* **Exercise description**: Nothing but the exact text of the entries should appear in your answer; pictures stay out.
________
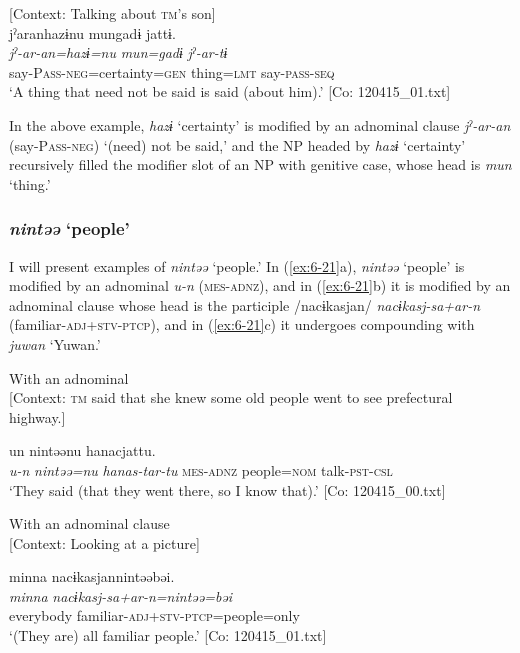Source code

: \ea\label{ex:6-20}
 [Context: Talking about \textsc{tm}’s son]\\

{\TM}
\glll jˀaranhazɨnu  mungadɨ  jattɨ.\\
\textit{jˀ-ar-an=hazɨ=nu}  \textit{mun=gadɨ}  \textit{jˀ-ar-tɨ}\\
    say-P\textsc{ass}-\textsc{neg}=certainty=\textsc{gen}  thing=\textsc{lmt}  say-\textsc{pass}-\textsc{seq}\\
\glt    ‘A thing that need not be said is said (about him).’ [Co: 120415\_01.txt]
\z

In the above example, \textit{hazɨ} ‘certainty’ is modified by an adnominal clause \textit{jˀ-ar-an} (say-P\textsc{ass}-\textsc{neg}) ‘(need) not be said,’ and the NP headed by \textit{hazɨ} ‘certainty’ recursively filled the modifier slot of an NP with genitive case, whose head is \textit{mun} ‘thing.’

\subsubsection{\textit{nintəə} ‘people’}

I will present examples of \textit{nintəə} ‘people.’ In (\ref{ex:6-21}a), \textit{nintəə} ‘people’ is modified by an adnominal \textit{u-n} (\textsc{mes}-\textsc{adnz}), and in (\ref{ex:6-21}b) it is modified by an adnominal clause whose head is the participle /nacɨkasjan/ \textit{nacɨkasj-sa+ar-n} (familiar-\textsc{adj}+\textsc{stv}-\textsc{ptcp}), and in (\ref{ex:6-21}c) it undergoes compounding with \textit{juwan} ‘Yuwan.’

\ea\label{ex:6-21}
\ea With an adnominal\\{}
[Context: \textsc{tm} said that she knew some old people went to see prefectural highway.]

{\TM}
\glll un  nintəənu  hanacjattu.\\
      \textit{u-n}  \textit{nintəə=nu}  \textit{hanas-tar-tu}
      \textsc{mes}-\textsc{adnz}  people=\textsc{nom}  talk-\textsc{pst}-\textsc{csl}\\
\glt ‘They said (that they went there, so I know that).’ [Co: 120415\_00.txt]
\z

\ex With an adnominal clause\\{}
[Context: Looking at a picture]

{\TM}
\glll minna  nacɨkasjannintəəbəi.\\
      \textit{minna}  \textit{nacɨkasj-sa+ar-n=nintəə=bəi}\\
      everybody  familiar-\textsc{adj}+\textsc{stv}-\textsc{ptcp}=people=only\\
\glt ‘(They are) all familiar people.’ [Co: 120415\_01.txt]
\z

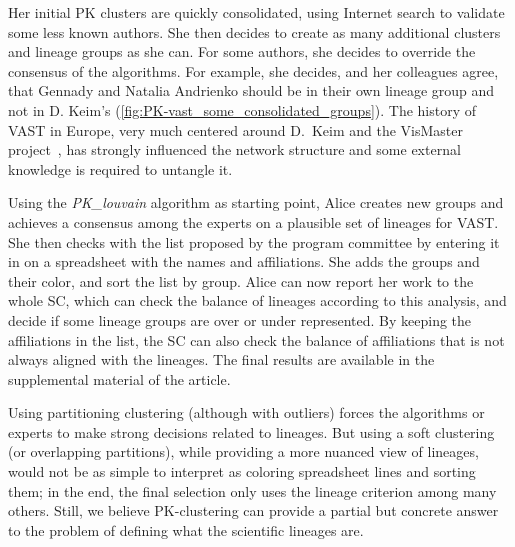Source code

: Her initial PK clusters are quickly consolidated, using Internet search to validate some less known authors. She then decides to create as many additional clusters and lineage groups as she can.
For some authors, she decides to override the consensus of the algorithms. For example, she decides, and her colleagues agree, that Gennady and Natalia Andrienko should be in their own lineage group and not in D. Keim's (\autoref{fig:PK-vast_some_consolidated_groups}). The history of VAST in Europe, very much centered around D.\ Keim and the VisMaster project~\cite{VisMaster}, has strongly influenced the network structure and some external knowledge is required to untangle it.

Using the \emph{PK\_louvain} algorithm as starting point, Alice creates new groups and achieves a consensus among the experts on a plausible set of lineages for VAST.
She then checks with the list proposed by the program committee by entering it in on a spreadsheet with the names and affiliations. She adds the groups and their color, and sort the list by group.
Alice can now report her work to the whole SC, which can check the balance of lineages according to this analysis, and decide if some lineage groups are over or under represented.  By keeping the affiliations in the list, the SC can also check the balance of affiliations that is not always aligned with the lineages.  The final results are available in the supplemental material of the article.


Using partitioning clustering (although with outliers) forces the algorithms or experts to make strong decisions related to lineages. But using a soft clustering (or overlapping partitions), while providing a more nuanced view of lineages, would not be as simple to interpret as coloring spreadsheet lines and sorting them;
in the end, the final selection only uses the lineage criterion among many others.  Still, we believe PK-clustering can provide a partial but concrete answer to the problem of defining what the scientific lineages are.

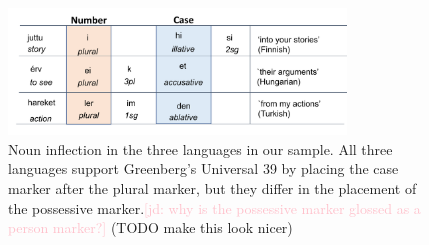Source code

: \documentclass[11pt,letterpaper]{article}
\newcommand\mhahn[1]{{\color{red}(#1)}}
\newcommand{\jd}[1]{\textcolor{Pink}{[jd: #1]}}
\begin{document}


\begin{figure}
\includegraphics[width=0.8\textwidth]{figures/noun-morphemes.pdf}


\caption{Noun inflection in the three languages in our sample. All three languages support Greenberg's Universal 39 by placing the case marker after the plural marker, but they differ in the placement of the possessive marker.\jd{why is the possessive marker glossed as a person marker?} \mhahn{TODO make this look nicer}}\label{fig:noun-inflection}
\end{figure}
\end{document}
________
* **Written solution**:
Source code

: \ea\label{ex:6-20}
 [Context: Talking about \textsc{tm}’s son]\\

{\TM}
\glll jˀaranhazɨnu  mungadɨ  jattɨ.\\
\textit{jˀ-ar-an=hazɨ=nu}  \textit{mun=gadɨ}  \textit{jˀ-ar-tɨ}\\
    say-P\textsc{ass}-\textsc{neg}=certainty=\textsc{gen}  thing=\textsc{lmt}  say-\textsc{pass}-\textsc{seq}\\
\glt    ‘A thing that need not be said is said (about him).’ [Co: 120415\_01.txt]
\z

In the above example, \textit{hazɨ} ‘certainty’ is modified by an adnominal clause \textit{jˀ-ar-an} (say-P\textsc{ass}-\textsc{neg}) ‘(need) not be said,’ and the NP headed by \textit{hazɨ} ‘certainty’ recursively filled the modifier slot of an NP with genitive case, whose head is \textit{mun} ‘thing.’

\subsubsection{\textit{nintəə} ‘people’}

I will present examples of \textit{nintəə} ‘people.’ In (\ref{ex:6-21}a), \textit{nintəə} ‘people’ is modified by an adnominal \textit{u-n} (\textsc{mes}-\textsc{adnz}), and in (\ref{ex:6-21}b) it is modified by an adnominal clause whose head is the participle /nacɨkasjan/ \textit{nacɨkasj-sa+ar-n} (familiar-\textsc{adj}+\textsc{stv}-\textsc{ptcp}), and in (\ref{ex:6-21}c) it undergoes compounding with \textit{juwan} ‘Yuwan.’

\ea\label{ex:6-21}
\ea With an adnominal\\{}
[Context: \textsc{tm} said that she knew some old people went to see prefectural highway.]

{\TM}
\glll un  nintəənu  hanacjattu.\\
      \textit{u-n}  \textit{nintəə=nu}  \textit{hanas-tar-tu}
      \textsc{mes}-\textsc{adnz}  people=\textsc{nom}  talk-\textsc{pst}-\textsc{csl}\\
\glt ‘They said (that they went there, so I know that).’ [Co: 120415\_00.txt]
\z

\ex With an adnominal clause\\{}
[Context: Looking at a picture]

{\TM}
\glll minna  nacɨkasjannintəəbəi.\\
      \textit{minna}  \textit{nacɨkasj-sa+ar-n=nintəə=bəi}\\
      everybody  familiar-\textsc{adj}+\textsc{stv}-\textsc{ptcp}=people=only\\
\glt ‘(They are) all familiar people.’ [Co: 120415\_01.txt]
\z

Source code

: Her initial PK clusters are quickly consolidated, using Internet search to validate some less known authors. She then decides to create as many additional clusters and lineage groups as she can.
For some authors, she decides to override the consensus of the algorithms. For example, she decides, and her colleagues agree, that Gennady and Natalia Andrienko should be in their own lineage group and not in D. Keim's (\autoref{fig:PK-vast_some_consolidated_groups}). The history of VAST in Europe, very much centered around D.\ Keim and the VisMaster project~\cite{VisMaster}, has strongly influenced the network structure and some external knowledge is required to untangle it.

Using the \emph{PK\_louvain} algorithm as starting point, Alice creates new groups and achieves a consensus among the experts on a plausible set of lineages for VAST.
She then checks with the list proposed by the program committee by entering it in on a spreadsheet with the names and affiliations. She adds the groups and their color, and sort the list by group.
Alice can now report her work to the whole SC, which can check the balance of lineages according to this analysis, and decide if some lineage groups are over or under represented.  By keeping the affiliations in the list, the SC can also check the balance of affiliations that is not always aligned with the lineages.  The final results are available in the supplemental material of the article.


Using partitioning clustering (although with outliers) forces the algorithms or experts to make strong decisions related to lineages. But using a soft clustering (or overlapping partitions), while providing a more nuanced view of lineages, would not be as simple to interpret as coloring spreadsheet lines and sorting them;
in the end, the final selection only uses the lineage criterion among many others.  Still, we believe PK-clustering can provide a partial but concrete answer to the problem of defining what the scientific lineages are.

Source code

: \documentclass[11pt,letterpaper]{article}
\newcommand\mhahn[1]{{\color{red}(#1)}}
\newcommand{\jd}[1]{\textcolor{Pink}{[jd: #1]}}
\begin{document}


\begin{figure}
\includegraphics[width=0.8\textwidth]{figures/noun-morphemes.pdf}


\caption{Noun inflection in the three languages in our sample. All three languages support Greenberg's Universal 39 by placing the case marker after the plural marker, but they differ in the placement of the possessive marker.\jd{why is the possessive marker glossed as a person marker?} \mhahn{TODO make this look nicer}}\label{fig:noun-inflection}
\end{figure}
\end{document}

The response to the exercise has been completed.